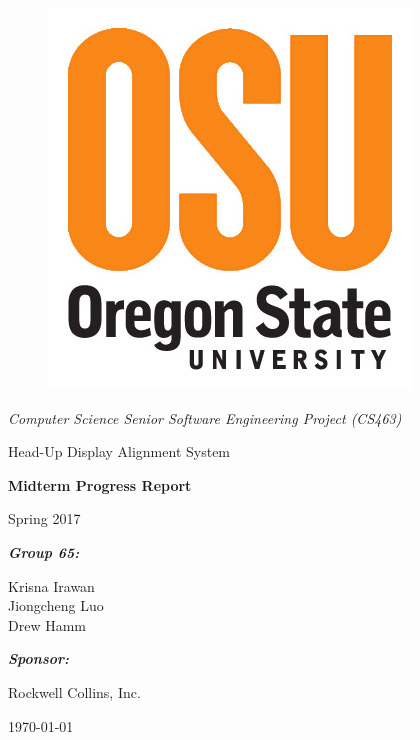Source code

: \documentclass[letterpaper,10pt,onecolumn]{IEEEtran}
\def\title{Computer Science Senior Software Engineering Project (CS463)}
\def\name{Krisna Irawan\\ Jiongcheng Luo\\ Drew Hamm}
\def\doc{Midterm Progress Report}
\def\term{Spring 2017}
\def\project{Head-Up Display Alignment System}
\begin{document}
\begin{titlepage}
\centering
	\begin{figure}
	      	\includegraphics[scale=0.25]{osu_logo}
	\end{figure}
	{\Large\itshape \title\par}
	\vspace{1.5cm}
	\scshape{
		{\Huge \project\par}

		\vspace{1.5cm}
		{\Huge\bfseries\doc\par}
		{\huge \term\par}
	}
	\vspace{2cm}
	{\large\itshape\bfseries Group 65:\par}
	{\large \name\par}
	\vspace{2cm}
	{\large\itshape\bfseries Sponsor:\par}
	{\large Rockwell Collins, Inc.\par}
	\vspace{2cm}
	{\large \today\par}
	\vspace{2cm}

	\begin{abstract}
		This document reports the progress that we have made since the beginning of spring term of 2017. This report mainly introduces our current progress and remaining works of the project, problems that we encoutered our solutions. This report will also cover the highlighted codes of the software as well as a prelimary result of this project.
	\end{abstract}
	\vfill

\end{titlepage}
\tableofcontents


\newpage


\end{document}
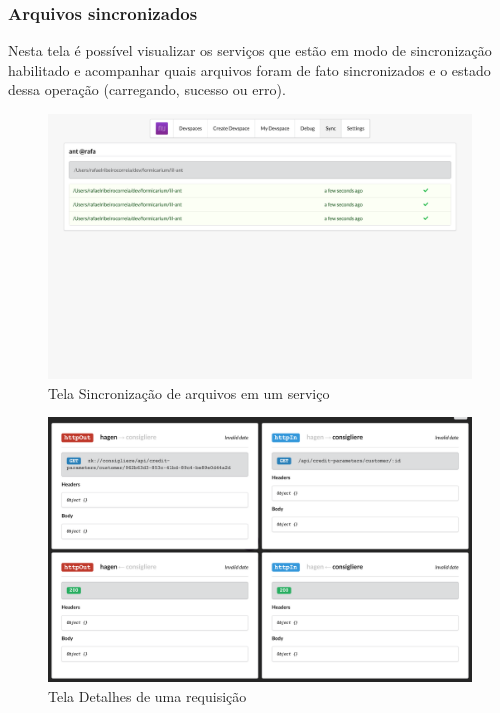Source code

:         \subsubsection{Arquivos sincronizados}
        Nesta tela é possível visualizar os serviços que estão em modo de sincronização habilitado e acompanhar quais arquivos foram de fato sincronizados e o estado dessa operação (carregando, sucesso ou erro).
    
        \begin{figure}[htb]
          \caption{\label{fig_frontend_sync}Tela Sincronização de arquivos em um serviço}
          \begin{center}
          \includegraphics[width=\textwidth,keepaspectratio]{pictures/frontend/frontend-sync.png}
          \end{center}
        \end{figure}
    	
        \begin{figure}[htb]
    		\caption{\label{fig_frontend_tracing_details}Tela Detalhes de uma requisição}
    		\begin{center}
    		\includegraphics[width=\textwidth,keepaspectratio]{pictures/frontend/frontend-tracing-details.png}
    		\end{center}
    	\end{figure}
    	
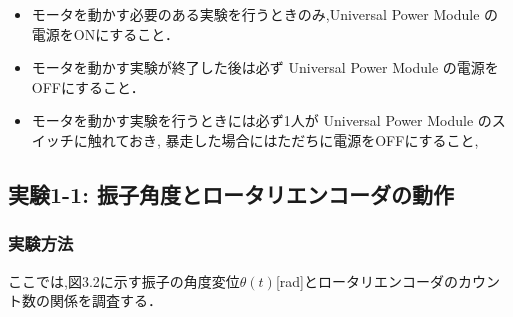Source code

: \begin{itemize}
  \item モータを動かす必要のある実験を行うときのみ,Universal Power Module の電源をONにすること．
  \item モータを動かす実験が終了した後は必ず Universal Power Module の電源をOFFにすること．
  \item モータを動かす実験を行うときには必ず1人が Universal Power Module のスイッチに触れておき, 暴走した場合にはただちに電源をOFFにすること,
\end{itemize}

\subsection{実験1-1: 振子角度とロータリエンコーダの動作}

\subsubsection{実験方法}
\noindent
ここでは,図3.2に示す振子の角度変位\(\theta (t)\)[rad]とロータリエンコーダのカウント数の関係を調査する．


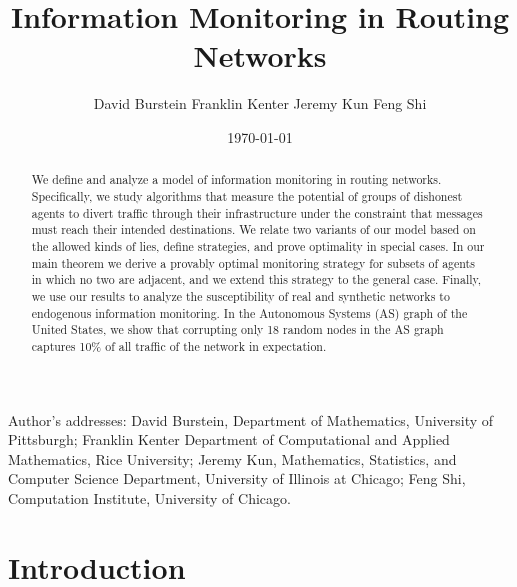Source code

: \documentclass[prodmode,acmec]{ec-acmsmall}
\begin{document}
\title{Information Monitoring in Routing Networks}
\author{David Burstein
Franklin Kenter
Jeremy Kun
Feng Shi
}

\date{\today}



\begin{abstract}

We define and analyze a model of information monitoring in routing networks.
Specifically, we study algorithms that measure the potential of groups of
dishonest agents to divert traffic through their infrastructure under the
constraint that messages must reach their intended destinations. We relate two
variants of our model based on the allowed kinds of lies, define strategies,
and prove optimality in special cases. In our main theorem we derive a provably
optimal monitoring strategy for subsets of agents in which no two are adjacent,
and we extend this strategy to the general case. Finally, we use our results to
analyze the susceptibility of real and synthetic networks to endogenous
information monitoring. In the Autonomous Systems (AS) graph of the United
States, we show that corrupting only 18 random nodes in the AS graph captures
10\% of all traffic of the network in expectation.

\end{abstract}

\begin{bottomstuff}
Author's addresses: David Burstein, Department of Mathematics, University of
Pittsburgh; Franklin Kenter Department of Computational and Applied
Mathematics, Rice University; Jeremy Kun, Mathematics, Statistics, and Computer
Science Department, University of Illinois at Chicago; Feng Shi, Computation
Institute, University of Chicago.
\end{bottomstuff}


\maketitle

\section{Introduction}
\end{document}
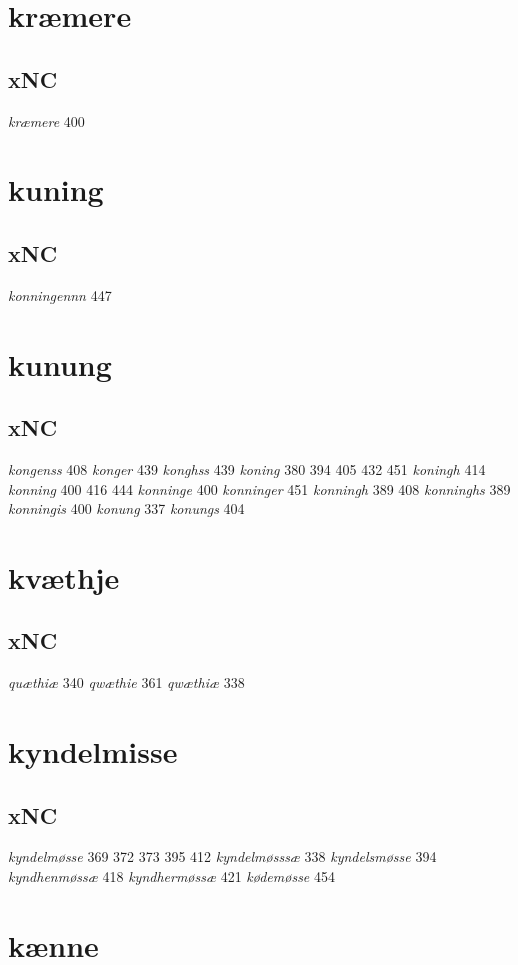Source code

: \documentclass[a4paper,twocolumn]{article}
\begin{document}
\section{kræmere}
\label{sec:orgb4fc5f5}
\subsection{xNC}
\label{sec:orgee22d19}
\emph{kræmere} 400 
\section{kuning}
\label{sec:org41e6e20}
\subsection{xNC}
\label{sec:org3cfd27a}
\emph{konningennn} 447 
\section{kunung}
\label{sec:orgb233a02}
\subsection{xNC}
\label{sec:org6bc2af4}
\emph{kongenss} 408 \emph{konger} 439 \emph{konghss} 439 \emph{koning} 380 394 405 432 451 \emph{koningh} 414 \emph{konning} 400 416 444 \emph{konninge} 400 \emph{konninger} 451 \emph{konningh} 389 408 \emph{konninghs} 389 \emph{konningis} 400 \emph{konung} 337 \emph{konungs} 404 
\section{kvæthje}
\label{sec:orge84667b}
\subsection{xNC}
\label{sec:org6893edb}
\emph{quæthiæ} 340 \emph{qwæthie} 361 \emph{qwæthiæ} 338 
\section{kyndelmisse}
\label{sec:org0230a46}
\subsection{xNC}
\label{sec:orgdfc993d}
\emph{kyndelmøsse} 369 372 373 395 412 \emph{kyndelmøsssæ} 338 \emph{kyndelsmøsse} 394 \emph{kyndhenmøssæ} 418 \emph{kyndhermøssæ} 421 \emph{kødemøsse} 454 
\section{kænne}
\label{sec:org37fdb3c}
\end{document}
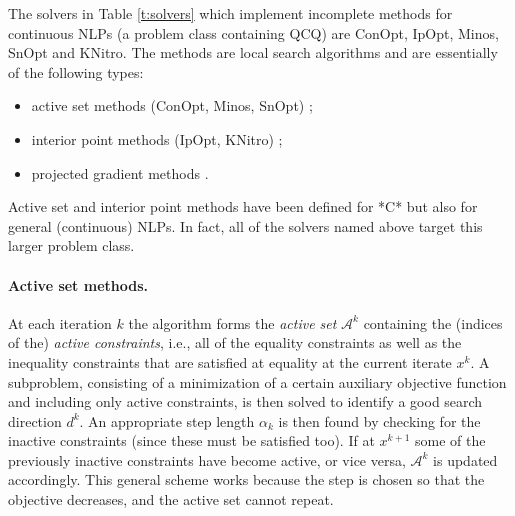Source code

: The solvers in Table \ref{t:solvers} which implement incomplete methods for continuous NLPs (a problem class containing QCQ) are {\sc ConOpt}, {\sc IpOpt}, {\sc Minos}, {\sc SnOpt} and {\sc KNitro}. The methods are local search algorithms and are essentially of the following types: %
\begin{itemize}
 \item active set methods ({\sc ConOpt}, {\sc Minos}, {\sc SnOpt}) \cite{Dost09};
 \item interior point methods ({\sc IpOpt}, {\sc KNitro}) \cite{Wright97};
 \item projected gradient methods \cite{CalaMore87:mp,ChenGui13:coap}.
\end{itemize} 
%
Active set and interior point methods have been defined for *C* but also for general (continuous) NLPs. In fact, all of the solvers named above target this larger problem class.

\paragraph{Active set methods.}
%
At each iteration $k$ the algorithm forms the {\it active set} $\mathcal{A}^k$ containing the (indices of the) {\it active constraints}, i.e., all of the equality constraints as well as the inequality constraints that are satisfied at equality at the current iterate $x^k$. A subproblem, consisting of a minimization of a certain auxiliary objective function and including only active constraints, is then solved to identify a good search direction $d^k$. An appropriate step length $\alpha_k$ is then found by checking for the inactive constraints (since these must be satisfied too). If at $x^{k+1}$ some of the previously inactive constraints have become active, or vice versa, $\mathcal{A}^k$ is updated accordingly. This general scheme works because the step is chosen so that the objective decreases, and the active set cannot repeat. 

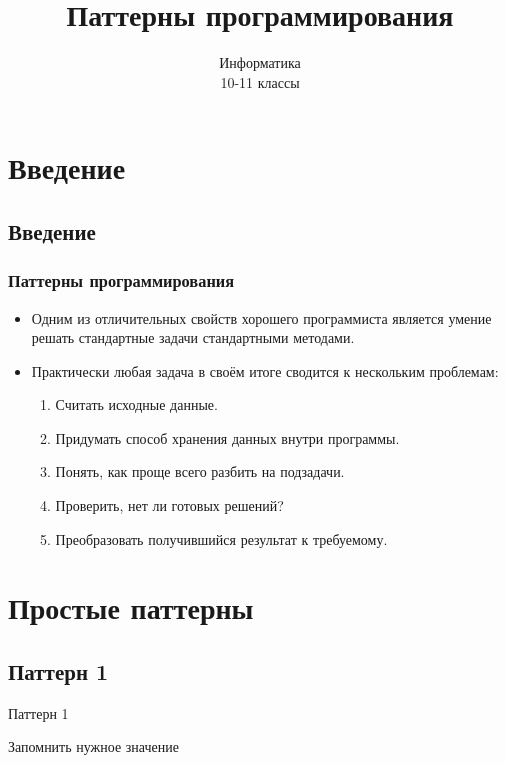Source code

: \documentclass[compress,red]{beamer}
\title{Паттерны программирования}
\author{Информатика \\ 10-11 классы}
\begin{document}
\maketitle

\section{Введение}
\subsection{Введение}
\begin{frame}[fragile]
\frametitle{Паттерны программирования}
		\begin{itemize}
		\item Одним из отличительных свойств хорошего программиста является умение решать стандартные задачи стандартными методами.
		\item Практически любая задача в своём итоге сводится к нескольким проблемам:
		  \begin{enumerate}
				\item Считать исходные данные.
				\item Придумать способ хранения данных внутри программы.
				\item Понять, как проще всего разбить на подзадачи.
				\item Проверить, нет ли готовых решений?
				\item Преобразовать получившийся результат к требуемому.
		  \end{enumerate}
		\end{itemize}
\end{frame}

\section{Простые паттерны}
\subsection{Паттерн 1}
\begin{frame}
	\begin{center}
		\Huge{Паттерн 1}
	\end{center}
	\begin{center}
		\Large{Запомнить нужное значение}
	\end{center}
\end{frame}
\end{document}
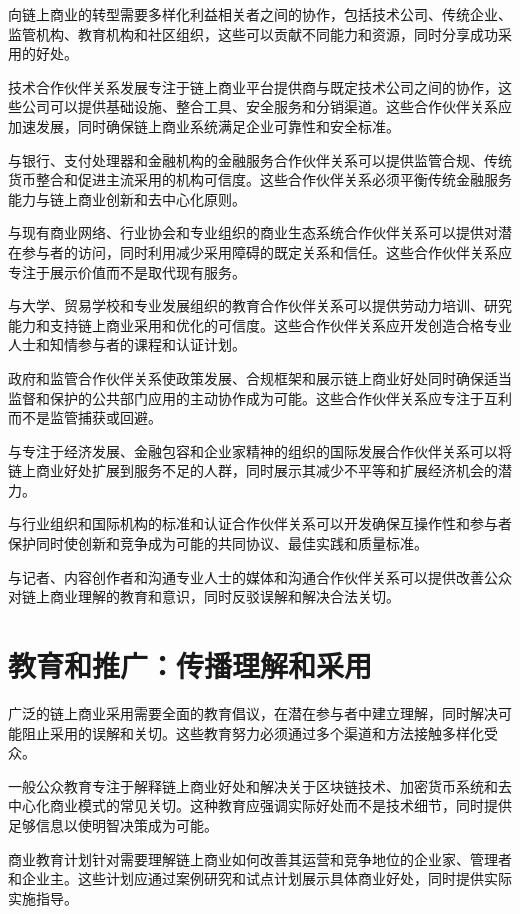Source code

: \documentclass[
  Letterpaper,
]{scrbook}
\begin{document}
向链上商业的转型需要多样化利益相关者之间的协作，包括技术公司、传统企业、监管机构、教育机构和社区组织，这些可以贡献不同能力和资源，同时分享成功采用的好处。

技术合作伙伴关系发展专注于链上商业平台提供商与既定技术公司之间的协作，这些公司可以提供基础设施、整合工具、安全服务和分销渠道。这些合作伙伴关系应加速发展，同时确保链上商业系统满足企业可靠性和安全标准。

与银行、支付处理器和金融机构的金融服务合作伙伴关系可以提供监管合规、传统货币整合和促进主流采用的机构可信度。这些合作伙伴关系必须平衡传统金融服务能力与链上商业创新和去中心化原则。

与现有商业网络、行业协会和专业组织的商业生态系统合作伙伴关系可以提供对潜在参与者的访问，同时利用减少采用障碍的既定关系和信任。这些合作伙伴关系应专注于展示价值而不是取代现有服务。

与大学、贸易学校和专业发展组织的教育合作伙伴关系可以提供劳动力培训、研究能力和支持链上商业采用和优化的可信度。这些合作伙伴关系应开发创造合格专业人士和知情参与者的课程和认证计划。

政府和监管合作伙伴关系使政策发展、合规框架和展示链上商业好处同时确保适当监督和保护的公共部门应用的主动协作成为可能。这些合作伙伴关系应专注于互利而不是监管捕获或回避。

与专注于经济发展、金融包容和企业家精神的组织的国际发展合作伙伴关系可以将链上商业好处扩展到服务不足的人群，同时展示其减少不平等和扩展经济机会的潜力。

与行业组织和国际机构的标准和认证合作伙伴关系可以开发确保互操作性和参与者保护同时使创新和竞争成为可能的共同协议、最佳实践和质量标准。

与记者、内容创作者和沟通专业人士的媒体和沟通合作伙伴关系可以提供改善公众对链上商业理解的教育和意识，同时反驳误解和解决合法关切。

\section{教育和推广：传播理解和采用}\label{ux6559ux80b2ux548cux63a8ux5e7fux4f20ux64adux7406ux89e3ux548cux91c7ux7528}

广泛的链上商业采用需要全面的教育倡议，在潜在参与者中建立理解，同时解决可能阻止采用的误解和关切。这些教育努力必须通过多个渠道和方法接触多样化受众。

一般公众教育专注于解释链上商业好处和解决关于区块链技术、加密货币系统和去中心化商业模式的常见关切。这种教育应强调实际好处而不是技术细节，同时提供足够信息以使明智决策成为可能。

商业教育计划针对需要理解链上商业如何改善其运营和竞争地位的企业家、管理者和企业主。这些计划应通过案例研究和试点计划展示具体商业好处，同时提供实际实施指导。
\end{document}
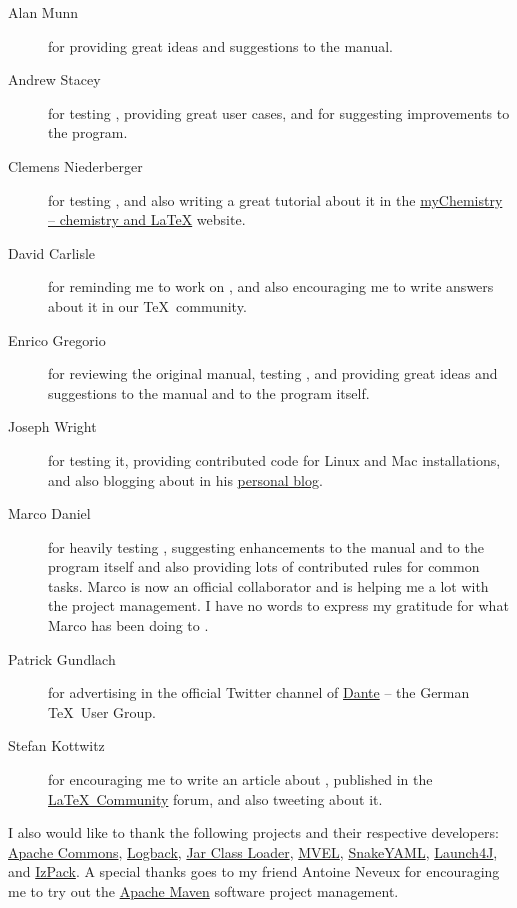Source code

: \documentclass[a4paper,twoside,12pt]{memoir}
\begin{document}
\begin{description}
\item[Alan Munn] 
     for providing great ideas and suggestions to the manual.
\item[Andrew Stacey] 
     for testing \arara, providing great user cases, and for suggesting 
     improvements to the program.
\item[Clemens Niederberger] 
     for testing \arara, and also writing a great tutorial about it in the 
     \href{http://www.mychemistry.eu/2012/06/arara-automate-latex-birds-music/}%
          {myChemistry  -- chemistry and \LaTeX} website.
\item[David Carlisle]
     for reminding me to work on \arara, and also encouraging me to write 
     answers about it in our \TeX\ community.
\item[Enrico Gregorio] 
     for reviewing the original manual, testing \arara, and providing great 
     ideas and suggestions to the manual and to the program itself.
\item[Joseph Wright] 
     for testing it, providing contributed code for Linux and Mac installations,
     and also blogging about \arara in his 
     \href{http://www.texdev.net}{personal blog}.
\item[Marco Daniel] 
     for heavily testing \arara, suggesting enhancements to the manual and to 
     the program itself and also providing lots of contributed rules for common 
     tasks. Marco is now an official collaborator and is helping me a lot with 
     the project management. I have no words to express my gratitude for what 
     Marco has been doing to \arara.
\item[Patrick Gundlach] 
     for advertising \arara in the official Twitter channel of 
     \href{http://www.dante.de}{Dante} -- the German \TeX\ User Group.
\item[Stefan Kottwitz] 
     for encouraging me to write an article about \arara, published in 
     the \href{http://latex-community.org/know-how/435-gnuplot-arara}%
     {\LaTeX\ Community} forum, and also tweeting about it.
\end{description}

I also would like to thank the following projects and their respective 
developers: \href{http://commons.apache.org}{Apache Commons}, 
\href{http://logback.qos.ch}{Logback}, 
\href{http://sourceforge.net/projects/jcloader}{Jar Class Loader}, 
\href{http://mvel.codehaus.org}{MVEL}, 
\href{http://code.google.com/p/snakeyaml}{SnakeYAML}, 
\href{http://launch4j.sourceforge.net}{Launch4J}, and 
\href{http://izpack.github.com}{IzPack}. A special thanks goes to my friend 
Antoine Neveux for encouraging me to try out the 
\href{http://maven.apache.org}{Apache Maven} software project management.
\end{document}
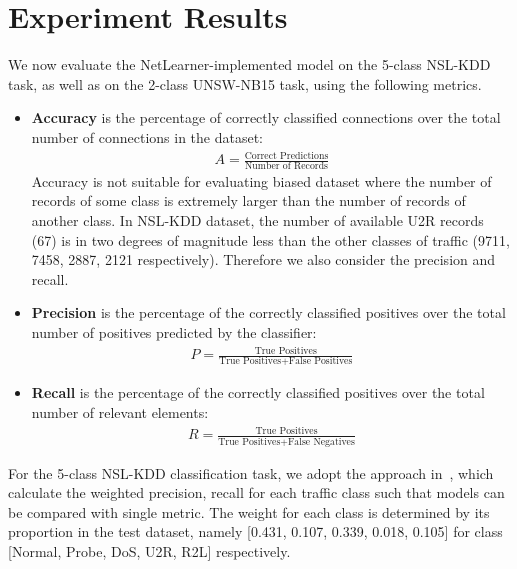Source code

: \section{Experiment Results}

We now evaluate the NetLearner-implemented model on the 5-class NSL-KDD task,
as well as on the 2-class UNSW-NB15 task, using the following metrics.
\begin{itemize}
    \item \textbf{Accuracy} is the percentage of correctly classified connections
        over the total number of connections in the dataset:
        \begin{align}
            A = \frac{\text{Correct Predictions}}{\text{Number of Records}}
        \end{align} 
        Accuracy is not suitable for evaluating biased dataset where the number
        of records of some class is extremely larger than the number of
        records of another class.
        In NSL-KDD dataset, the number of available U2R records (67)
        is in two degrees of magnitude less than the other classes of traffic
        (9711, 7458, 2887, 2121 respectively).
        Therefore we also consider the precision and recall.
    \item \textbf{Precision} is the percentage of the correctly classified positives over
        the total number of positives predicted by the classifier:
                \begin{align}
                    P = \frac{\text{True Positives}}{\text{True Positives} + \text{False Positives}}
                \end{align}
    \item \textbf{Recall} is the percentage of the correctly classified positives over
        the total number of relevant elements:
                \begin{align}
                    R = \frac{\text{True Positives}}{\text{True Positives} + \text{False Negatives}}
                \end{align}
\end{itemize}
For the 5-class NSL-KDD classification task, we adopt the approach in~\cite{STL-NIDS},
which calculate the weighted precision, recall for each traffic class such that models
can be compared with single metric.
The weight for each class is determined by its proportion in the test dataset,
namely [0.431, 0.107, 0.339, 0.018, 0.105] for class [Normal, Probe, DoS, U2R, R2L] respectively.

Description of the task:
Tell how many lines of the data above include the string "apache", with no other text in the answer.

Exercise solution:
2